### ACTIVITY:
In your copy, include every line of the listing below exactly but none of the pictures.

### DATA RECORDS:
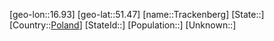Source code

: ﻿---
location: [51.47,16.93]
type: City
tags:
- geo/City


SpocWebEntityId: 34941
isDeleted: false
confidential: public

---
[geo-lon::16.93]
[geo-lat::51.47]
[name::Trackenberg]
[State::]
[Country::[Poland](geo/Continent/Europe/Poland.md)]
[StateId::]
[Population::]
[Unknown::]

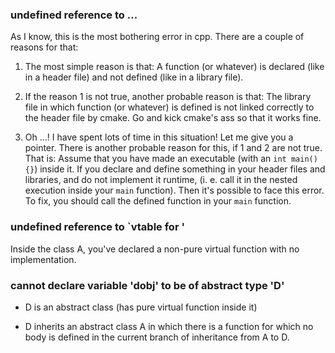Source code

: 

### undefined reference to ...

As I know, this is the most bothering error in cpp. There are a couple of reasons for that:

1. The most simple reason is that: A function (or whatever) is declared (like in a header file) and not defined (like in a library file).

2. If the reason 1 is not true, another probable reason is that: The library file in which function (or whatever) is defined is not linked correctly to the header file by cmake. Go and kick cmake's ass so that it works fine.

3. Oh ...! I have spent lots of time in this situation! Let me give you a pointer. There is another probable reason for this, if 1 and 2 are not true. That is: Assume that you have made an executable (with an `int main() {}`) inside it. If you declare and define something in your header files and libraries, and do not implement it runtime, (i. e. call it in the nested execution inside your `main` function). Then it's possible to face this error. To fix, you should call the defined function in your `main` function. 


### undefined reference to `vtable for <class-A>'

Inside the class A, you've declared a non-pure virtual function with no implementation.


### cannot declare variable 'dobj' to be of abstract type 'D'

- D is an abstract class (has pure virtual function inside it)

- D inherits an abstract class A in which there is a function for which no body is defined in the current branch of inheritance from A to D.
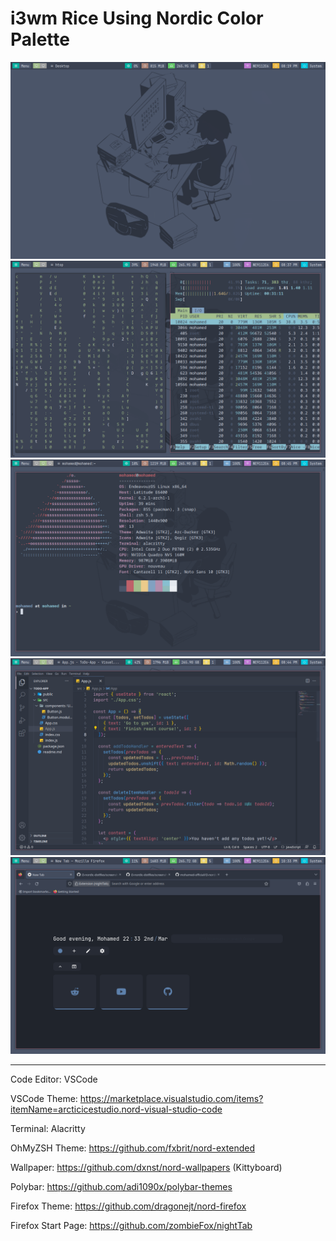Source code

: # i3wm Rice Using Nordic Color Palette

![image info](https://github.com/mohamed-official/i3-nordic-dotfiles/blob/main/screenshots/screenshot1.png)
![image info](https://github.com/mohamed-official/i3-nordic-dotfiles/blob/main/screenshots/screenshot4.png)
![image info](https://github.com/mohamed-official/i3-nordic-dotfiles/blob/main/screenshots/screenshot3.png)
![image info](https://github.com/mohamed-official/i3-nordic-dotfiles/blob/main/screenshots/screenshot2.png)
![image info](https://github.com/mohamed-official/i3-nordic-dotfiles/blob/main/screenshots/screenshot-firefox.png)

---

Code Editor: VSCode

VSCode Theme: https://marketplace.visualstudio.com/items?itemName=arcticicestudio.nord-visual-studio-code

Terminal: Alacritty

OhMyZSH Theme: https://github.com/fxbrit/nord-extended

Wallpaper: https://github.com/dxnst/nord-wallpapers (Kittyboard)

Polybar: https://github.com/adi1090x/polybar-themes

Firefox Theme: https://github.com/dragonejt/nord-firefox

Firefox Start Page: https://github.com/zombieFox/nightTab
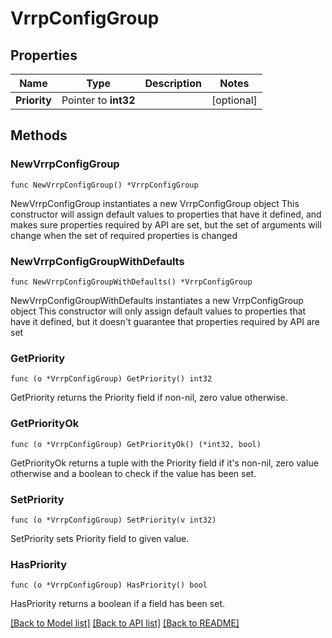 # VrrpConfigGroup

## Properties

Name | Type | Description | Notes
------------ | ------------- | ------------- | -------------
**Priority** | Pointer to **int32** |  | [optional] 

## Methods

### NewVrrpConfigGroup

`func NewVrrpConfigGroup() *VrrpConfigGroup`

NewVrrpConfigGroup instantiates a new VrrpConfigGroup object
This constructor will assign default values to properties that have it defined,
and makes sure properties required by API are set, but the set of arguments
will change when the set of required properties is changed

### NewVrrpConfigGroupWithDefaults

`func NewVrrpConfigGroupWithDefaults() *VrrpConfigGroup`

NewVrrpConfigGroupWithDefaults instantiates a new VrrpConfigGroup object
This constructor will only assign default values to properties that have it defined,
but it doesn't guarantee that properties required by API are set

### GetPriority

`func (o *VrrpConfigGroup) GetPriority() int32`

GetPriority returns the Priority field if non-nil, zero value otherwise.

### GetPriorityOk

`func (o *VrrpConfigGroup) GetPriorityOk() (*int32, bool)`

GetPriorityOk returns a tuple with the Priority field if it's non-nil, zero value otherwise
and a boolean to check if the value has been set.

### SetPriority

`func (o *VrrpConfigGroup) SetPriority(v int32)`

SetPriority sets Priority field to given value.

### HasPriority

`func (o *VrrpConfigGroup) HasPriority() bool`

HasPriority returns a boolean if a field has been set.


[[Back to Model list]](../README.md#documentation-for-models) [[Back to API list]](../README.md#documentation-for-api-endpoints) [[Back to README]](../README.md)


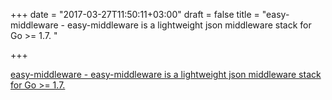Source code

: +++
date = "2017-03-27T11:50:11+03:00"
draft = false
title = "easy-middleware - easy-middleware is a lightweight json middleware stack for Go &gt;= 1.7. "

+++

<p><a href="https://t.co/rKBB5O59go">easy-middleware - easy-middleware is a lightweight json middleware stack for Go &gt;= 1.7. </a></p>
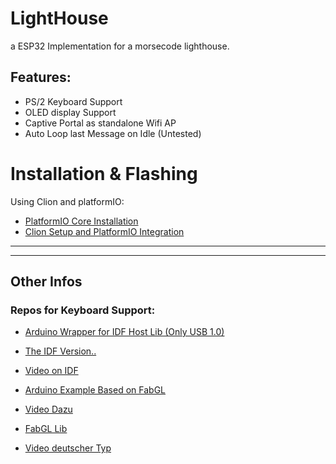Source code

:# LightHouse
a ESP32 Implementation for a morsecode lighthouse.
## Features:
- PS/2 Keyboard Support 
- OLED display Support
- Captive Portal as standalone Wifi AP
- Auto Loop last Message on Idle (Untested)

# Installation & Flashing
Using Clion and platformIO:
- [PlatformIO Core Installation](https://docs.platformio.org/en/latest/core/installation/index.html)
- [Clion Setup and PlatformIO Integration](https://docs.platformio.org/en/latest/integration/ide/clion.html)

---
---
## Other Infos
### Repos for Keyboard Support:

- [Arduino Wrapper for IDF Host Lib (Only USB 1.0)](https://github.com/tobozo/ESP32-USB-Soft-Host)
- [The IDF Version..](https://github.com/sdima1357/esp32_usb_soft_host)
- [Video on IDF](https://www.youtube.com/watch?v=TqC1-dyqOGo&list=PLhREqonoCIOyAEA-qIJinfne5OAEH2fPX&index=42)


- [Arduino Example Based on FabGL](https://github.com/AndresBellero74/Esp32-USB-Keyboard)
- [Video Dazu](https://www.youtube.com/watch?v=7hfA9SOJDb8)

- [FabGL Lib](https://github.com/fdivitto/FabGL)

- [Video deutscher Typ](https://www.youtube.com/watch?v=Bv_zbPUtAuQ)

### OUTPUT:
Source code

: ﻿---
location: [51.47,16.93]
type: City
tags:
- geo/City


SpocWebEntityId: 34941
isDeleted: false
confidential: public

---
[geo-lon::16.93]
[geo-lat::51.47]
[name::Trackenberg]
[State::]
[Country::[Poland](geo/Continent/Europe/Poland.md)]
[StateId::]
[Population::]
[Unknown::]

Source code

: 

### undefined reference to ...

As I know, this is the most bothering error in cpp. There are a couple of reasons for that:

1. The most simple reason is that: A function (or whatever) is declared (like in a header file) and not defined (like in a library file).

2. If the reason 1 is not true, another probable reason is that: The library file in which function (or whatever) is defined is not linked correctly to the header file by cmake. Go and kick cmake's ass so that it works fine.

3. Oh ...! I have spent lots of time in this situation! Let me give you a pointer. There is another probable reason for this, if 1 and 2 are not true. That is: Assume that you have made an executable (with an `int main() {}`) inside it. If you declare and define something in your header files and libraries, and do not implement it runtime, (i. e. call it in the nested execution inside your `main` function). Then it's possible to face this error. To fix, you should call the defined function in your `main` function. 


### undefined reference to `vtable for <class-A>'

Inside the class A, you've declared a non-pure virtual function with no implementation.


### cannot declare variable 'dobj' to be of abstract type 'D'

- D is an abstract class (has pure virtual function inside it)

- D inherits an abstract class A in which there is a function for which no body is defined in the current branch of inheritance from A to D.
Source code

: # i3wm Rice Using Nordic Color Palette

![image info](https://github.com/mohamed-official/i3-nordic-dotfiles/blob/main/screenshots/screenshot1.png)
![image info](https://github.com/mohamed-official/i3-nordic-dotfiles/blob/main/screenshots/screenshot4.png)
![image info](https://github.com/mohamed-official/i3-nordic-dotfiles/blob/main/screenshots/screenshot3.png)
![image info](https://github.com/mohamed-official/i3-nordic-dotfiles/blob/main/screenshots/screenshot2.png)
![image info](https://github.com/mohamed-official/i3-nordic-dotfiles/blob/main/screenshots/screenshot-firefox.png)

---

Code Editor: VSCode

VSCode Theme: https://marketplace.visualstudio.com/items?itemName=arcticicestudio.nord-visual-studio-code

Terminal: Alacritty

OhMyZSH Theme: https://github.com/fxbrit/nord-extended

Wallpaper: https://github.com/dxnst/nord-wallpapers (Kittyboard)

Polybar: https://github.com/adi1090x/polybar-themes

Firefox Theme: https://github.com/dragonejt/nord-firefox

Firefox Start Page: https://github.com/zombieFox/nightTab
 # VrrpConfigGroup

## Properties

Name | Type | Description | Notes
------------ | ------------- | ------------- | -------------
**Priority** | Pointer to **int32** |  | [optional] 

## Methods

### NewVrrpConfigGroup

`func NewVrrpConfigGroup() *VrrpConfigGroup`

NewVrrpConfigGroup instantiates a new VrrpConfigGroup object
This constructor will assign default values to properties that have it defined,
and makes sure properties required by API are set, but the set of arguments
will change when the set of required properties is changed

### NewVrrpConfigGroupWithDefaults

`func NewVrrpConfigGroupWithDefaults() *VrrpConfigGroup`

NewVrrpConfigGroupWithDefaults instantiates a new VrrpConfigGroup object
This constructor will only assign default values to properties that have it defined,
but it doesn't guarantee that properties required by API are set

### GetPriority

`func (o *VrrpConfigGroup) GetPriority() int32`

GetPriority returns the Priority field if non-nil, zero value otherwise.

### GetPriorityOk

`func (o *VrrpConfigGroup) GetPriorityOk() (*int32, bool)`

GetPriorityOk returns a tuple with the Priority field if it's non-nil, zero value otherwise
and a boolean to check if the value has been set.

### SetPriority

`func (o *VrrpConfigGroup) SetPriority(v int32)`

SetPriority sets Priority field to given value.

### HasPriority

`func (o *VrrpConfigGroup) HasPriority() bool`

HasPriority returns a boolean if a field has been set.


[[Back to Model list]](../README.md#documentation-for-models) [[Back to API list]](../README.md#documentation-for-api-endpoints) [[Back to README]](../README.md)


Source code

: +++
date = "2017-03-27T11:50:11+03:00"
draft = false
title = "easy-middleware - easy-middleware is a lightweight json middleware stack for Go &gt;= 1.7. "

+++

<p><a href="https://t.co/rKBB5O59go">easy-middleware - easy-middleware is a lightweight json middleware stack for Go &gt;= 1.7. </a></p>
Source code

:# LightHouse
a ESP32 Implementation for a morsecode lighthouse.
## Features:
- PS/2 Keyboard Support 
- OLED display Support
- Captive Portal as standalone Wifi AP
- Auto Loop last Message on Idle (Untested)

# Installation & Flashing
Using Clion and platformIO:
- [PlatformIO Core Installation](https://docs.platformio.org/en/latest/core/installation/index.html)
- [Clion Setup and PlatformIO Integration](https://docs.platformio.org/en/latest/integration/ide/clion.html)

---
---
## Other Infos
### Repos for Keyboard Support:

- [Arduino Wrapper for IDF Host Lib (Only USB 1.0)](https://github.com/tobozo/ESP32-USB-Soft-Host)
- [The IDF Version..](https://github.com/sdima1357/esp32_usb_soft_host)
- [Video on IDF](https://www.youtube.com/watch?v=TqC1-dyqOGo&list=PLhREqonoCIOyAEA-qIJinfne5OAEH2fPX&index=42)


- [Arduino Example Based on FabGL](https://github.com/AndresBellero74/Esp32-USB-Keyboard)
- [Video Dazu](https://www.youtube.com/watch?v=7hfA9SOJDb8)

- [FabGL Lib](https://github.com/fdivitto/FabGL)

- [Video deutscher Typ](https://www.youtube.com/watch?v=Bv_zbPUtAuQ)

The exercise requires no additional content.